**TO DO**
Looking at the records below, state how many lines include the string "intel" and add nothing further.

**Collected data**

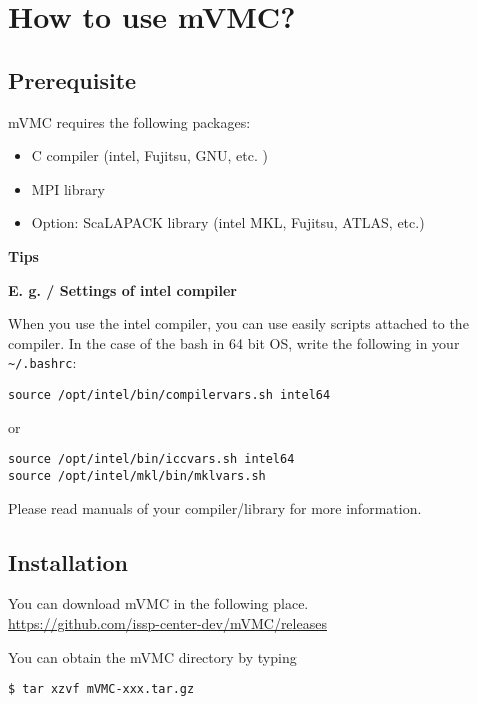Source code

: \chapter{How to use mVMC?}
\label{Ch:HowTo}

\section{Prerequisite}

mVMC requires the following packages:
\begin{itemize}
\item C compiler (intel, Fujitsu, GNU, etc. )
\item MPI library
\item Option: ScaLAPACK library (intel MKL, Fujitsu, ATLAS, etc.)
\end{itemize}

\begin{screen}
\Large 
{\bf Tips}
\normalsize

{\bf E. g. / Settings of intel compiler}

When you use the intel compiler, you can use easily scripts attached to the compiler.
In the case of the bash in 64 bit OS, write the following in your \verb|~/.bashrc|:
\begin{verbatim}
source /opt/intel/bin/compilervars.sh intel64
\end{verbatim}
or
\begin{verbatim}
source /opt/intel/bin/iccvars.sh intel64
source /opt/intel/mkl/bin/mklvars.sh
\end{verbatim}

Please read manuals of your compiler/library for more information.

\end{screen}

\section{Installation}

You can download mVMC in the following place.\\
\url{https://github.com/issp-center-dev/mVMC/releases}

You can obtain the mVMC directory by typing
\begin{verbatim}
$ tar xzvf mVMC-xxx.tar.gz
\end{verbatim}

**RESPONSE AREA**
7